(Source records)

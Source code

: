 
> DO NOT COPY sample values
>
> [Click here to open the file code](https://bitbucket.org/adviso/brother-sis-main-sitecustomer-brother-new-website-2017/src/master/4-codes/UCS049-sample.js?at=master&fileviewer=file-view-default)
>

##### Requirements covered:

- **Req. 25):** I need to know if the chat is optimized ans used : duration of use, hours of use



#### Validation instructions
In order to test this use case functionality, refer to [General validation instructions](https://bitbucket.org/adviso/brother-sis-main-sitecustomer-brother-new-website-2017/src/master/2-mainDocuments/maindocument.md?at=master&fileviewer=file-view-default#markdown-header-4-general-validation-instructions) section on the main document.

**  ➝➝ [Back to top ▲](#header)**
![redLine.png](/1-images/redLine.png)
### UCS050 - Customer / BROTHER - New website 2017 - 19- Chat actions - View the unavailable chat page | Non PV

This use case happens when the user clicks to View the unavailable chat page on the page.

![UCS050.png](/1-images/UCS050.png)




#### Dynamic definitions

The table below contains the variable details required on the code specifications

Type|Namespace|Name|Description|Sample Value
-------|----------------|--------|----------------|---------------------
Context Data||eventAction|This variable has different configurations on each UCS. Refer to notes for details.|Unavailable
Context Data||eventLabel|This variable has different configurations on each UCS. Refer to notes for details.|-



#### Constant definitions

- _Assigned task_:
Each line that holds the word "details" should be extracted from the records.

- _Expected answer_:
The table below contains the variable details required on the code specifications
Context Data||eventAction|This variable has different configurations on each UCS. Refer to notes for details.|Unavailable
Context Data||eventLabel|This variable has different configurations on each UCS. Refer to notes for details.|-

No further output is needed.